(Saved entries)
____________
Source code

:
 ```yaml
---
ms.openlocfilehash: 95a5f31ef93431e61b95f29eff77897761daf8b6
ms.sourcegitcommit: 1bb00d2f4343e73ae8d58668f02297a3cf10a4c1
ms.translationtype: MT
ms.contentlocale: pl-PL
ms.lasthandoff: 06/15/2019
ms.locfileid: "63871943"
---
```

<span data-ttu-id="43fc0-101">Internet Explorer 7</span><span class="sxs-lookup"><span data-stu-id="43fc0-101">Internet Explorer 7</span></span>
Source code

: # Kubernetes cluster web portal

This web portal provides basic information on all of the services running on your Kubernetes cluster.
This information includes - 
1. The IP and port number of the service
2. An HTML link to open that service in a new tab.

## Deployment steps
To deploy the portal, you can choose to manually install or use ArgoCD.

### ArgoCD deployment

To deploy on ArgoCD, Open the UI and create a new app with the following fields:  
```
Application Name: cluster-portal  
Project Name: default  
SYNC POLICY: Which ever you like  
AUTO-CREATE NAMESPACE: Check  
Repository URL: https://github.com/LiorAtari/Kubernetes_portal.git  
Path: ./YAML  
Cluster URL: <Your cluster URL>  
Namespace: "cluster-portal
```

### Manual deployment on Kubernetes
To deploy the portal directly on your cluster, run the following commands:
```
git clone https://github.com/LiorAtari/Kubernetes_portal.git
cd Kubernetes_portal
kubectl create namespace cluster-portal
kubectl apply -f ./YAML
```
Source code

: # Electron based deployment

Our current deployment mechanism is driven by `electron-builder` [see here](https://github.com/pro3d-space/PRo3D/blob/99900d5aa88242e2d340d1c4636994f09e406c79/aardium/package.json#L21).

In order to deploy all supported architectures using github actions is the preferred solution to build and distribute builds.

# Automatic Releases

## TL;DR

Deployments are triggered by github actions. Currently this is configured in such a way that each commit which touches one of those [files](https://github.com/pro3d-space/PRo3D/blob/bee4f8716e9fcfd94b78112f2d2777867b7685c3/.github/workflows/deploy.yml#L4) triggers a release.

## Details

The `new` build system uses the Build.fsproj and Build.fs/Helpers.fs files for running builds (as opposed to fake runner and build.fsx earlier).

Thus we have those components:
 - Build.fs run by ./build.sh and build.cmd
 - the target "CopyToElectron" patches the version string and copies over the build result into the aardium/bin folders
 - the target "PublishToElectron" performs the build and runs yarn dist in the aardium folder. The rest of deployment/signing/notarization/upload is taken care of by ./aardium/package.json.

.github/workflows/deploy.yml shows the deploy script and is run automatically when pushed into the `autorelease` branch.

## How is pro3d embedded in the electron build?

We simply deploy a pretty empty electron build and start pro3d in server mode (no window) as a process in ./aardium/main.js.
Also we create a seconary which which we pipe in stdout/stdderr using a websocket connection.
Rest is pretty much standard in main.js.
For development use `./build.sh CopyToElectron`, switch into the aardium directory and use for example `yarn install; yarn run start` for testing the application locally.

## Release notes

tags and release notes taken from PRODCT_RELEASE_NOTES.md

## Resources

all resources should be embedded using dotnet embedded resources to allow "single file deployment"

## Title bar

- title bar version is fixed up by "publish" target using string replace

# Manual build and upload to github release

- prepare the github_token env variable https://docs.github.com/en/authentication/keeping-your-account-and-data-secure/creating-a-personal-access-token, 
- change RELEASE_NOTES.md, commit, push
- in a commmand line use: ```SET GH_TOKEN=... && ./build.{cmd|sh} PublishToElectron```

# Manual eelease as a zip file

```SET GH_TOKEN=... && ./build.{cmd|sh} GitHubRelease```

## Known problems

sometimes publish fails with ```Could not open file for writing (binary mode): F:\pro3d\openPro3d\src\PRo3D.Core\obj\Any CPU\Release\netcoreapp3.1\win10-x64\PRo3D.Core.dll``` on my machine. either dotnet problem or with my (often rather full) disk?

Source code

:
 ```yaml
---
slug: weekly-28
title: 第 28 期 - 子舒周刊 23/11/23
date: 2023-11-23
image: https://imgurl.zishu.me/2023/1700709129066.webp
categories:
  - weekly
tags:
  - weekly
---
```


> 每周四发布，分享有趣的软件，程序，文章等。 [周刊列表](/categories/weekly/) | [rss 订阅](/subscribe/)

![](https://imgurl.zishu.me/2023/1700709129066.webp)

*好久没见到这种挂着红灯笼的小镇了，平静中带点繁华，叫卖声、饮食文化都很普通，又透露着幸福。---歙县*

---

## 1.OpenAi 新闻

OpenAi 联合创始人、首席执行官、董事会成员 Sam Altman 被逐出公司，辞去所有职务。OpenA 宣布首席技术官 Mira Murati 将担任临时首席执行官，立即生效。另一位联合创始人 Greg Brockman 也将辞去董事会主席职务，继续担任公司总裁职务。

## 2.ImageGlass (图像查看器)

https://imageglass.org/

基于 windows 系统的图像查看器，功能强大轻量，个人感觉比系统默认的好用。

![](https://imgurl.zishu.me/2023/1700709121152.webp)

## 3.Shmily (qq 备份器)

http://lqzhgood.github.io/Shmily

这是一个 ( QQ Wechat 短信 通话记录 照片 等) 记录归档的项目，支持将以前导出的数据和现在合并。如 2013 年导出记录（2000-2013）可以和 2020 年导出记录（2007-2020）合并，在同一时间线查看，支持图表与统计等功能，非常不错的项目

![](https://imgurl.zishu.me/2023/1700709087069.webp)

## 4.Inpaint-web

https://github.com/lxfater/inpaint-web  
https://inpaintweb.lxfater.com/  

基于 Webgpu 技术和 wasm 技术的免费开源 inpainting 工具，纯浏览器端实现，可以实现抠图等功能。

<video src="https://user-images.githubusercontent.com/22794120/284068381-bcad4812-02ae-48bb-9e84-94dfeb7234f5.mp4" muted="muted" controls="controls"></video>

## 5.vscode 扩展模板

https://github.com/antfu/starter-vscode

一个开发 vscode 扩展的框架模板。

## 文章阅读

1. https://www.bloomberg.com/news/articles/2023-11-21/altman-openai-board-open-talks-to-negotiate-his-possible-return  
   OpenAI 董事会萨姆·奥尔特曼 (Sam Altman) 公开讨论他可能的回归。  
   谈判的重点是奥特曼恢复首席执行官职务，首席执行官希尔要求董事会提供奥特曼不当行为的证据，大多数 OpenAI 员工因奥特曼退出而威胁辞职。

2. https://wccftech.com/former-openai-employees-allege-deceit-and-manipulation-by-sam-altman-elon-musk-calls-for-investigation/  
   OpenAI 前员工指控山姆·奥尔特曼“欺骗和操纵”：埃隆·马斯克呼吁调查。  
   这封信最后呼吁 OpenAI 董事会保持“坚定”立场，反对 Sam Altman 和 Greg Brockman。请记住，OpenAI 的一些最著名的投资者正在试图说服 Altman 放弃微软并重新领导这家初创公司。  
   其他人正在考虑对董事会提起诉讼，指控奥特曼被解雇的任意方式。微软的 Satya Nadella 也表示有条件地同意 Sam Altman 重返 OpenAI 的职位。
____________
• _What you are asked to do_
Your answer should consist of all lines above that include the string "version".

• _Task result_
 - the target "CopyToElectron" patches the version string and copies over the build result into the aardium/bin folders
- title bar version is fixed up by "publish" target using string replace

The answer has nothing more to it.